Former fashion stylist and creative producer, now applying a trained eye to gardens and outdoor spaces
I didn’t come to love gardening through a traditional path. For over a decade, I worked as a fashion stylist and producer in New York, working on photo shoots for corporate retailers and magazines. My job was to translate strategy into visuals, manage many moving parts, and ensure everything felt intentional, cohesive, and on brand.
Then I moved into a coastal cottage (Zone 7A) and found myself standing in the yard, coffee in hand, realizing that the same questions still applied, just with dirt under my nails instead of expensive designer samples.
Gardens, like fashion collections, should be built with proportion, texture, restraint, and the seasons, in mind. When something feels off, it’s rarely just one plant. It’s usually an editing problem. Too much of the wrong thing. Not enough breathing room. A piece that’s beautiful on its own but wrong for the setting.

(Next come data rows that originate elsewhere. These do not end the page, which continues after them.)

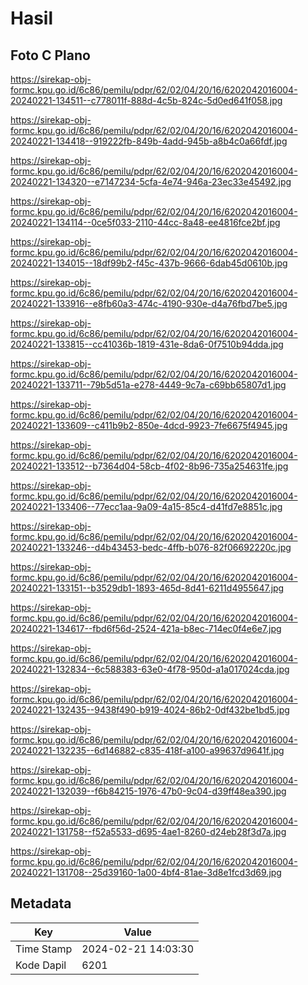 # Hasil

## Foto C Plano

https://sirekap-obj-formc.kpu.go.id/6c86/pemilu/pdpr/62/02/04/20/16/6202042016004-20240221-134511--c778011f-888d-4c5b-824c-5d0ed641f058.jpg

https://sirekap-obj-formc.kpu.go.id/6c86/pemilu/pdpr/62/02/04/20/16/6202042016004-20240221-134418--919222fb-849b-4add-945b-a8b4c0a66fdf.jpg

https://sirekap-obj-formc.kpu.go.id/6c86/pemilu/pdpr/62/02/04/20/16/6202042016004-20240221-134320--e7147234-5cfa-4e74-946a-23ec33e45492.jpg

https://sirekap-obj-formc.kpu.go.id/6c86/pemilu/pdpr/62/02/04/20/16/6202042016004-20240221-134114--0ce5f033-2110-44cc-8a48-ee4816fce2bf.jpg

https://sirekap-obj-formc.kpu.go.id/6c86/pemilu/pdpr/62/02/04/20/16/6202042016004-20240221-134015--18df99b2-f45c-437b-9666-6dab45d0610b.jpg

https://sirekap-obj-formc.kpu.go.id/6c86/pemilu/pdpr/62/02/04/20/16/6202042016004-20240221-133916--e8fb60a3-474c-4190-930e-d4a76fbd7be5.jpg

https://sirekap-obj-formc.kpu.go.id/6c86/pemilu/pdpr/62/02/04/20/16/6202042016004-20240221-133815--cc41036b-1819-431e-8da6-0f7510b94dda.jpg

https://sirekap-obj-formc.kpu.go.id/6c86/pemilu/pdpr/62/02/04/20/16/6202042016004-20240221-133711--79b5d51a-e278-4449-9c7a-c69bb65807d1.jpg

https://sirekap-obj-formc.kpu.go.id/6c86/pemilu/pdpr/62/02/04/20/16/6202042016004-20240221-133609--c411b9b2-850e-4dcd-9923-7fe6675f4945.jpg

https://sirekap-obj-formc.kpu.go.id/6c86/pemilu/pdpr/62/02/04/20/16/6202042016004-20240221-133512--b7364d04-58cb-4f02-8b96-735a254631fe.jpg

https://sirekap-obj-formc.kpu.go.id/6c86/pemilu/pdpr/62/02/04/20/16/6202042016004-20240221-133406--77ecc1aa-9a09-4a15-85c4-d41fd7e8851c.jpg

https://sirekap-obj-formc.kpu.go.id/6c86/pemilu/pdpr/62/02/04/20/16/6202042016004-20240221-133246--d4b43453-bedc-4ffb-b076-82f06692220c.jpg

https://sirekap-obj-formc.kpu.go.id/6c86/pemilu/pdpr/62/02/04/20/16/6202042016004-20240221-133151--b3529db1-1893-465d-8d41-6211d4955647.jpg

https://sirekap-obj-formc.kpu.go.id/6c86/pemilu/pdpr/62/02/04/20/16/6202042016004-20240221-134617--fbd6f56d-2524-421a-b8ec-714ec0f4e6e7.jpg

https://sirekap-obj-formc.kpu.go.id/6c86/pemilu/pdpr/62/02/04/20/16/6202042016004-20240221-132834--6c588383-63e0-4f78-950d-a1a017024cda.jpg

https://sirekap-obj-formc.kpu.go.id/6c86/pemilu/pdpr/62/02/04/20/16/6202042016004-20240221-132435--9438f490-b919-4024-86b2-0df432be1bd5.jpg

https://sirekap-obj-formc.kpu.go.id/6c86/pemilu/pdpr/62/02/04/20/16/6202042016004-20240221-132235--6d146882-c835-418f-a100-a99637d9641f.jpg

https://sirekap-obj-formc.kpu.go.id/6c86/pemilu/pdpr/62/02/04/20/16/6202042016004-20240221-132039--f6b84215-1976-47b0-9c04-d39ff48ea390.jpg

https://sirekap-obj-formc.kpu.go.id/6c86/pemilu/pdpr/62/02/04/20/16/6202042016004-20240221-131758--f52a5533-d695-4ae1-8260-d24eb28f3d7a.jpg

https://sirekap-obj-formc.kpu.go.id/6c86/pemilu/pdpr/62/02/04/20/16/6202042016004-20240221-131708--25d39160-1a00-4bf4-81ae-3d8e1fcd3d69.jpg


## Metadata

| Key        | Value               |
| ---------- | ------------------- |
| Time Stamp | 2024-02-21 14:03:30 |
| Kode Dapil | 6201                |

This journal is where I apply stylist thinking to gardening: learning in real time and sharing the small visual decisions that make a space feel calm, pulled together, and lived-in. Some days, that looks like a clear win. Other days, it looks like moving the same plant three times and calling it research.
I’m not interested in perfection or textbook rules. But at the end of the day, I’m interested in gardens that feel good to wake up to, ones that evolve, forgive mistakes, and look better once you stop trying to control every detail.
Parsley & Petal is a quiet record of life in the garden—what’s growing, what survives the deer, and what the season asks of us next. Written from a Northeast garden, it blends practical garden notes with a design-minded approach to outdoor spaces.
If you’re a little overwhelmed and hoping your outdoor space can feel more intentional and less chaotic, welcome. You’re in the right place.